Yıl 1992 radyolar müslüman halk ve diğer etnik kökenli insanlara karşı nefret yayınları, yavaş usul usul kışkırtma politikaları... Başına gelecekleri anlayan halk;korkan,sinen ne yapacağını bilemeyen... Değerli eşyalarını,genç kızlarının çeyizlerini bidonlara koyup bahçelerine gömen, alabilecekleri kadar eşya alıp dağlara kaçan,soğuğa karşı savaşan,yollarda kıs kıvrak yakalanıp katledilen aciz halk...
Leyla kitabını yorumlarken bahsetmiştim,ailemde bu savaşta kurtulanlar ardasındaydı. Şanslılardı savaş Hırvatistan ve Bosna Hersek'ten başlayıp Kosova'ya gelene kadar Nato kuvvetlerinin el koyması ile sonuçlandı. Ama köylerindeki Sırp komşularının baskısı,savaş geldi gelecek korkusu onları da
vatanlarından etti. Uzun zor bir yolculuktan sonra Türkiye'nin kamplarına sığındılar,kalsalardı ölebilirlerdi,lakin döndüklerinde yıkılmış evleri,kurşuna dizilmiş hayvanları,yakılmış araba ve traktörleriyle karşılaştılar. Yeniden bir hayat kurmak zorunda bırakıldılar,çok şükür ki hepsi hayatta...
Gelelim kitabın içeriğine Glenn Meade çok yıkıcı bir şekilde anlatmış gerçekleri... Tecavüz kampları,aşağılanma,insan katliamı bir milletin ne kadar acımasızlaşabileceğini tüm çıplaklığı ile sunmuş bizlere...

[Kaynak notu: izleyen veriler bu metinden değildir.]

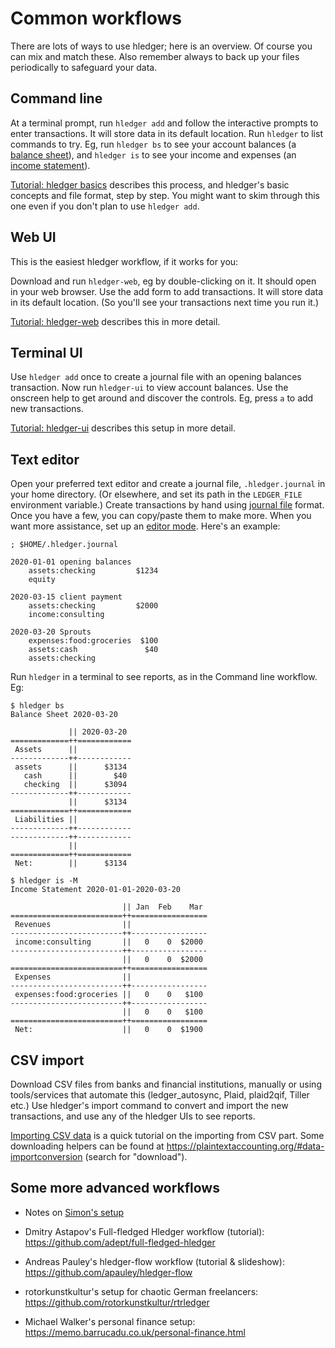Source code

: # Common workflows

<div class=pagetoc>

<!-- toc -->
</div>

There are lots of ways to use hledger; here is an overview.
Of course you can mix and match these.
Also remember always to back up your files periodically to safeguard your data.

## Command line

At a terminal prompt, run `hledger add` and follow the interactive prompts to enter transactions.
It will store data in its default location.
Run `hledger` to list commands to try.
Eg, run
`hledger bs` to see your account balances (a [balance sheet]), and
`hledger is` to see your income and expenses (an [income statement]).

[Tutorial: hledger basics](add.md) describes this process, and hledger's basic concepts and file format, step by step.
You might want to skim through this one even if you don't plan to use `hledger add`.

## Web UI

This is the easiest hledger workflow, if it works for you:

Download and run `hledger-web`, eg by double-clicking on it.
It should open in your web browser.
Use the add form to add transactions.
It will store data in its default location.
(So you'll see your transactions next time you run it.)

[Tutorial: hledger-web](web.html) describes this in more detail.

## Terminal UI

Use `hledger add` once to create a journal file with an opening balances transaction.
Now run `hledger-ui` to view account balances.
Use the onscreen help to get around and discover the controls.
Eg, press `a` to add new transactions.

[Tutorial: hledger-ui](ui.md) describes this setup in more detail.

## Text editor

Open your preferred text editor and create a journal file, `.hledger.journal` in your home directory.
(Or elsewhere, and set its path in the `LEDGER_FILE` environment variable.)
Create transactions by hand using [journal file](hledger.html) format.
Once you have a few, you can copy/paste them to make more.
When you want more assistance, set up an [editor mode](editors.html).
Here's an example:

```journal
; $HOME/.hledger.journal

2020-01-01 opening balances
    assets:checking         $1234
    equity

2020-03-15 client payment
    assets:checking         $2000
    income:consulting

2020-03-20 Sprouts
    expenses:food:groceries  $100
    assets:cash               $40
    assets:checking
```

Run `hledger` in a terminal to see reports, as in the Command line workflow. Eg:

```shell
$ hledger bs
Balance Sheet 2020-03-20

             || 2020-03-20 
=============++============
 Assets      ||            
-------------++------------
 assets      ||      $3134 
   cash      ||        $40 
   checking  ||      $3094 
-------------++------------
             ||      $3134 
=============++============
 Liabilities ||            
-------------++------------
-------------++------------
             ||            
=============++============
 Net:        ||      $3134 

$ hledger is -M
Income Statement 2020-01-01-2020-03-20

                         || Jan  Feb    Mar 
=========================++=================
 Revenues                ||                 
-------------------------++-----------------
 income:consulting       ||   0    0  $2000 
-------------------------++-----------------
                         ||   0    0  $2000 
=========================++=================
 Expenses                ||                 
-------------------------++-----------------
 expenses:food:groceries ||   0    0   $100 
-------------------------++-----------------
                         ||   0    0   $100 
=========================++=================
 Net:                    ||   0    0  $1900 
```

## CSV import

Download CSV files from banks and financial institutions, manually or
using tools/services that automate this (ledger_autosync, Plaid, plaid2qif, Tiller etc.)
Use hledger's import command to convert and import the new transactions,
and use any of the hledger UIs to see reports.

[Importing CSV data](import-csv.md) is a quick tutorial on the importing from CSV part.
Some downloading helpers can be found at
<https://plaintextaccounting.org/#data-importconversion> (search for "download").


## Some more advanced workflows

- Notes on [Simon's setup](simons-setup.html)

- Dmitry Astapov's Full-fledged Hledger workflow (tutorial):\
  <https://github.com/adept/full-fledged-hledger>

- Andreas Pauley's hledger-flow workflow (tutorial & slideshow):\
  <https://github.com/apauley/hledger-flow>

- rotorkunstkultur's setup for chaotic German freelancers:\
  <https://github.com/rotorkunstkultur/rtrledger>

- Michael Walker's personal finance setup:\
  <https://memo.barrucadu.co.uk/personal-finance.html>


[convert]:           convert-csv-files.html
[import]:            hledger.html#import
[balance sheet]:     https://en.wikipedia.org/wiki/Balance_sheet#Personal
[income statement]:  https://en.wikipedia.org/wiki/Income_statement

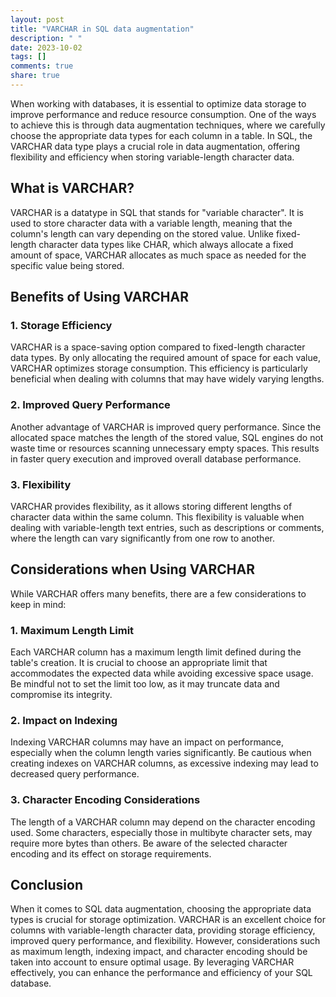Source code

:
 ```yaml
---
layout: post
title: "VARCHAR in SQL data augmentation"
description: " "
date: 2023-10-02
tags: []
comments: true
share: true
---
```


When working with databases, it is essential to optimize data storage to improve performance and reduce resource consumption. One of the ways to achieve this is through data augmentation techniques, where we carefully choose the appropriate data types for each column in a table. In SQL, the VARCHAR data type plays a crucial role in data augmentation, offering flexibility and efficiency when storing variable-length character data.

## What is VARCHAR?

VARCHAR is a datatype in SQL that stands for "variable character". It is used to store character data with a variable length, meaning that the column's length can vary depending on the stored value. Unlike fixed-length character data types like CHAR, which always allocate a fixed amount of space, VARCHAR allocates as much space as needed for the specific value being stored.

## Benefits of Using VARCHAR

### 1. Storage Efficiency

VARCHAR is a space-saving option compared to fixed-length character data types. By only allocating the required amount of space for each value, VARCHAR optimizes storage consumption. This efficiency is particularly beneficial when dealing with columns that may have widely varying lengths.

### 2. Improved Query Performance

Another advantage of VARCHAR is improved query performance. Since the allocated space matches the length of the stored value, SQL engines do not waste time or resources scanning unnecessary empty spaces. This results in faster query execution and improved overall database performance.

### 3. Flexibility

VARCHAR provides flexibility, as it allows storing different lengths of character data within the same column. This flexibility is valuable when dealing with variable-length text entries, such as descriptions or comments, where the length can vary significantly from one row to another.

## Considerations when Using VARCHAR

While VARCHAR offers many benefits, there are a few considerations to keep in mind:

### 1. Maximum Length Limit

Each VARCHAR column has a maximum length limit defined during the table's creation. It is crucial to choose an appropriate limit that accommodates the expected data while avoiding excessive space usage. Be mindful not to set the limit too low, as it may truncate data and compromise its integrity.

### 2. Impact on Indexing

Indexing VARCHAR columns may have an impact on performance, especially when the column length varies significantly. Be cautious when creating indexes on VARCHAR columns, as excessive indexing may lead to decreased query performance.

### 3. Character Encoding Considerations

The length of a VARCHAR column may depend on the character encoding used. Some characters, especially those in multibyte character sets, may require more bytes than others. Be aware of the selected character encoding and its effect on storage requirements.

## Conclusion

When it comes to SQL data augmentation, choosing the appropriate data types is crucial for storage optimization. VARCHAR is an excellent choice for columns with variable-length character data, providing storage efficiency, improved query performance, and flexibility. However, considerations such as maximum length, indexing impact, and character encoding should be taken into account to ensure optimal usage. By leveraging VARCHAR effectively, you can enhance the performance and efficiency of your SQL database.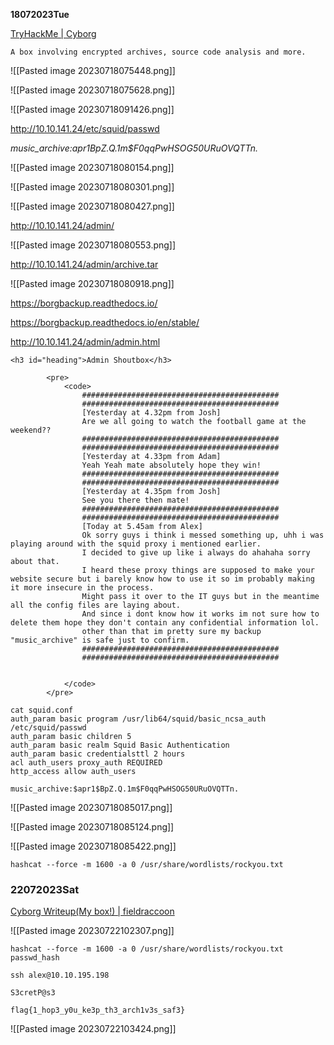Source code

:**18072023Tue**

[TryHackMe | Cyborg](https://tryhackme.com/room/cyborgt8)

```
A box involving encrypted archives, source code analysis and more.
```

![[Pasted image 20230718075448.png]]

![[Pasted image 20230718075628.png]]

![[Pasted image 20230718091426.png]]

http://10.10.141.24/etc/squid/passwd

*music_archive:$apr1$BpZ.Q.1m$F0qqPwHSOG50URuOVQTTn.*

![[Pasted image 20230718080154.png]]

![[Pasted image 20230718080301.png]]

![[Pasted image 20230718080427.png]]

http://10.10.141.24/admin/

![[Pasted image 20230718080553.png]]

http://10.10.141.24/admin/archive.tar

![[Pasted image 20230718080918.png]]

https://borgbackup.readthedocs.io/

https://borgbackup.readthedocs.io/en/stable/

http://10.10.141.24/admin/admin.html

```
<h3 id="heading">Admin Shoutbox</h3>

        <pre>
            <code>
                ############################################
                ############################################
                [Yesterday at 4.32pm from Josh]
                Are we all going to watch the football game at the weekend??
                ############################################
                ############################################
                [Yesterday at 4.33pm from Adam]
                Yeah Yeah mate absolutely hope they win!
                ############################################
                ############################################
                [Yesterday at 4.35pm from Josh]
                See you there then mate!
                ############################################
                ############################################
                [Today at 5.45am from Alex]
                Ok sorry guys i think i messed something up, uhh i was playing around with the squid proxy i mentioned earlier.
                I decided to give up like i always do ahahaha sorry about that.
                I heard these proxy things are supposed to make your website secure but i barely know how to use it so im probably making it more insecure in the process.
                Might pass it over to the IT guys but in the meantime all the config files are laying about.
                And since i dont know how it works im not sure how to delete them hope they don't contain any confidential information lol.
                other than that im pretty sure my backup "music_archive" is safe just to confirm.
                ############################################
                ############################################

            
            </code>
        </pre>
```

```
cat squid.conf          
auth_param basic program /usr/lib64/squid/basic_ncsa_auth /etc/squid/passwd
auth_param basic children 5
auth_param basic realm Squid Basic Authentication
auth_param basic credentialsttl 2 hours
acl auth_users proxy_auth REQUIRED
http_access allow auth_users
```

```
music_archive:$apr1$BpZ.Q.1m$F0qqPwHSOG50URuOVQTTn.
```

![[Pasted image 20230718085017.png]]

![[Pasted image 20230718085124.png]]

![[Pasted image 20230718085422.png]]

```
hashcat --force -m 1600 -a 0 /usr/share/wordlists/rockyou.txt
```

### 22072023Sat

[Cyborg Writeup(My box!) | fieldraccoon](https://fieldraccoon.github.io/posts/Cyborg/)

![[Pasted image 20230722102307.png]]

```
hashcat --force -m 1600 -a 0 /usr/share/wordlists/rockyou.txt passwd_hash
```

```
ssh alex@10.10.195.198
```

```
S3cretP@s3
```

```
flag{1_hop3_y0u_ke3p_th3_arch1v3s_saf3}
```

![[Pasted image 20230722103424.png]]



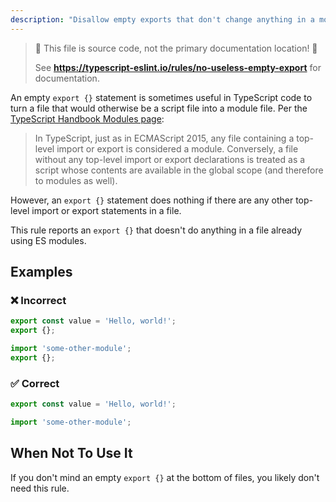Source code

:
 ```yaml
---
description: "Disallow empty exports that don't change anything in a module file."
---
```


> 🛑 This file is source code, not the primary documentation location! 🛑
>
> See **https://typescript-eslint.io/rules/no-useless-empty-export** for documentation.

An empty `export {}` statement is sometimes useful in TypeScript code to turn a file that would otherwise be a script file into a module file.
Per the [TypeScript Handbook Modules page](https://www.typescriptlang.org/docs/handbook/modules.html):

> In TypeScript, just as in ECMAScript 2015, any file containing a top-level import or export is considered a module.
> Conversely, a file without any top-level import or export declarations is treated as a script whose contents are available in the global scope (and therefore to modules as well).

However, an `export {}` statement does nothing if there are any other top-level import or export statements in a file.

This rule reports an `export {}` that doesn't do anything in a file already using ES modules.

## Examples

<!--tabs-->

### ❌ Incorrect

```ts
export const value = 'Hello, world!';
export {};
```

```ts
import 'some-other-module';
export {};
```

### ✅ Correct

```ts
export const value = 'Hello, world!';
```

```ts
import 'some-other-module';
```

## When Not To Use It

If you don't mind an empty `export {}` at the bottom of files, you likely don't need this rule.
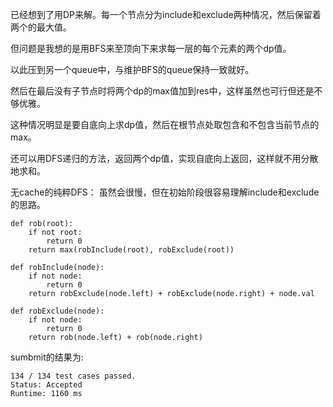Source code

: 已经想到了用DP来解。每一个节点分为include和exclude两种情况，然后保留着两个的最大值。

但问题是我想的是用BFS来至顶向下来求每一层的每个元素的两个dp值。

以此压到另一个queue中，与维护BFS的queue保持一致就好。

然后在最后没有子节点时将两个dp的max值加到res中，这样虽然也可行但还是不够优雅。

这种情况明显是要自底向上求dp值，然后在根节点处取包含和不包含当前节点的max。

还可以用DFS递归的方法，返回两个dp值，实现自底向上返回，这样就不用分散地求和。

无cache的纯粹DFS：
虽然会很慢，但在初始阶段很容易理解include和exclude的思路。
```
def rob(root):
    if not root:
        return 0
    return max(robInclude(root), robExclude(root))

def robInclude(node):
    if not node:
        return 0
    return robExclude(node.left) + robExclude(node.right) + node.val

def robExclude(node):
    if not node:
        return 0
    return rob(node.left) + rob(node.right)
```


sumbmit的结果为:
```
134 / 134 test cases passed.
Status: Accepted
Runtime: 1160 ms
```
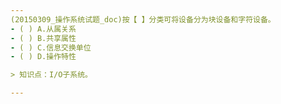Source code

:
 ```yaml
---
(20150309_操作系统试题_doc)按【 】分类可将设备分为块设备和字符设备。
- ( ) A.从属关系 
- ( ) B.共享属性 
- ( ) C.信息交换单位 
- ( ) D.操作特性

> 知识点：I/O子系统。

---
```


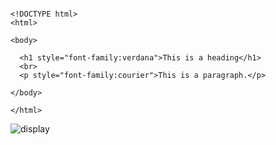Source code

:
 ```

<!DOCTYPE html>
<html>

<body>

  <h1 style="font-family:verdana">This is a heading</h1>
  <br>
  <p style="font-family:courier">This is a paragraph.</p>

</body>

</html>

```

![display](../../imgs/html/05_05.jpg)
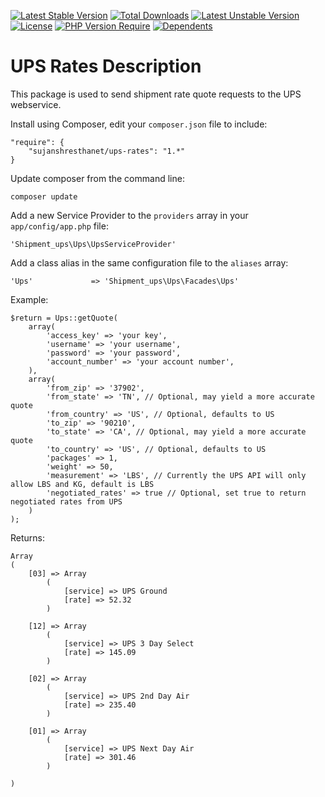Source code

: [![Latest Stable Version](http://poser.pugx.org/sujanshresthanet/ups-rates/v)](https://packagist.org/packages/sujanshresthanet/ups-rates) [![Total Downloads](http://poser.pugx.org/sujanshresthanet/ups-rates/downloads)](https://packagist.org/packages/sujanshresthanet/ups-rates) [![Latest Unstable Version](http://poser.pugx.org/sujanshresthanet/ups-rates/v/unstable)](https://packagist.org/packages/sujanshresthanet/ups-rates) [![License](http://poser.pugx.org/sujanshresthanet/ups-rates/license)](https://packagist.org/packages/sujanshresthanet/ups-rates) [![PHP Version Require](http://poser.pugx.org/sujanshresthanet/ups-rates/require/php)](https://packagist.org/packages/sujanshresthanet/ups-rates) [![Dependents](http://poser.pugx.org/sujanshresthanet/ups-rates/dependents)](https://packagist.org/packages/sujanshresthanet/ups-rates)

UPS Rates Description
=====================

This package is used to send shipment rate quote requests to the UPS webservice.

Install using Composer, edit your ```composer.json``` file to include:
```
"require": {
	"sujanshresthanet/ups-rates": "1.*"
}
```
Update composer from the command line:
```
composer update
```
Add a new Service Provider to the ```providers``` array in your ```app/config/app.php``` file:
```
'Shipment_ups\Ups\UpsServiceProvider'
```
Add a class alias in the same configuration file to the ```aliases``` array:
```
'Ups'             => 'Shipment_ups\Ups\Facades\Ups'
```
Example:
```
$return = Ups::getQuote(
    array(
        'access_key' => 'your key',
        'username' => 'your username',
        'password' => 'your password',
        'account_number' => 'your account number',
    ),
	array(
		'from_zip' => '37902',
        'from_state' => 'TN', // Optional, may yield a more accurate quote
        'from_country' => 'US', // Optional, defaults to US
		'to_zip' => '90210',
        'to_state' => 'CA', // Optional, may yield a more accurate quote
        'to_country' => 'US', // Optional, defaults to US
		'packages' => 1,
		'weight' => 50,
        'measurement' => 'LBS', // Currently the UPS API will only allow LBS and KG, default is LBS
        'negotiated_rates' => true // Optional, set true to return negotiated rates from UPS
	)
);
```
Returns:
```
Array
(
    [03] => Array
        (
            [service] => UPS Ground
            [rate] => 52.32
        )

    [12] => Array
        (
            [service] => UPS 3 Day Select
            [rate] => 145.09
        )

    [02] => Array
        (
            [service] => UPS 2nd Day Air
            [rate] => 235.40
        )

    [01] => Array
        (
            [service] => UPS Next Day Air
            [rate] => 301.46
        )

)
```
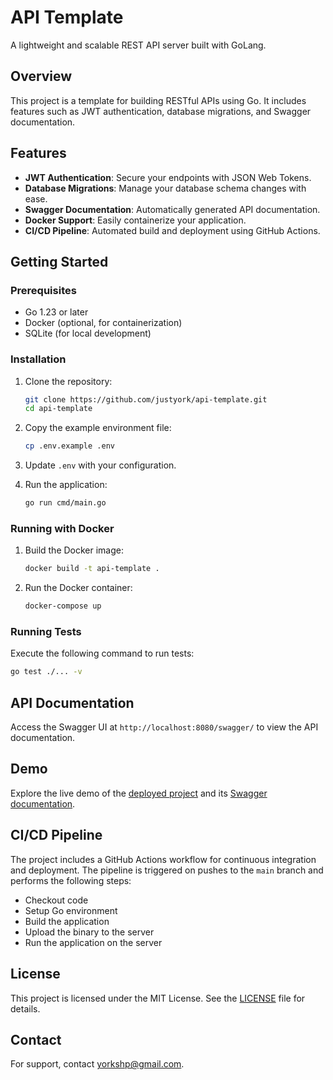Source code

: # API Template

A lightweight and scalable REST API server built with GoLang.

## Overview

This project is a template for building RESTful APIs using Go. It includes features such as JWT authentication, database
migrations, and Swagger documentation.

## Features

- **JWT Authentication**: Secure your endpoints with JSON Web Tokens.
- **Database Migrations**: Manage your database schema changes with ease.
- **Swagger Documentation**: Automatically generated API documentation.
- **Docker Support**: Easily containerize your application.
- **CI/CD Pipeline**: Automated build and deployment using GitHub Actions.

## Getting Started

### Prerequisites

- Go 1.23 or later
- Docker (optional, for containerization)
- SQLite (for local development)

### Installation

1. Clone the repository:

   ```bash
   git clone https://github.com/justyork/api-template.git
   cd api-template
   ```

2. Copy the example environment file:

   ```bash
   cp .env.example .env
   ```

3. Update `.env` with your configuration.

4. Run the application:

   ```bash
   go run cmd/main.go
   ```

### Running with Docker

1. Build the Docker image:

   ```bash
   docker build -t api-template .
   ```

2. Run the Docker container:

   ```bash
   docker-compose up
   ```

### Running Tests

Execute the following command to run tests:

```bash
go test ./... -v
```

## API Documentation

Access the Swagger UI at `http://localhost:8080/swagger/` to view the API documentation.

## Demo

Explore the live demo of the [deployed project](https://go-template-api.justyork.dev) and its [Swagger documentation](https://go-template-api.justyork.dev/swagger/index.html).

## CI/CD Pipeline

The project includes a GitHub Actions workflow for continuous integration and deployment. The pipeline is triggered on
pushes to the `main` branch and performs the following steps:

- Checkout code
- Setup Go environment
- Build the application
- Upload the binary to the server
- Run the application on the server

## License

This project is licensed under the MIT License. See the [LICENSE](LICENSE.md) file for details.

## Contact

For support, contact [yorkshp@gmail.com](mailto:yorkshp@gmail.com).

Bir kadına yaşadıklarını anlatamıyor diye kızabilir miyim? Tecavüz anılarını taze tutmak istemeyip unutmaya çalıştığı için?.. Hepimizin cevabı ortak ancak Carla'nın annesi gibi bu acımasızlığı tüm dünyanın bilmesini,suçluların cezalandırmasını sağlamak için kimi kadınlar yaşadıklarına göğüs gerip anlayabilmiştir. Özetle adalet,korku ve ölümün içiçe geçtiği bu kitabı okumalı ve okutturmalısınız.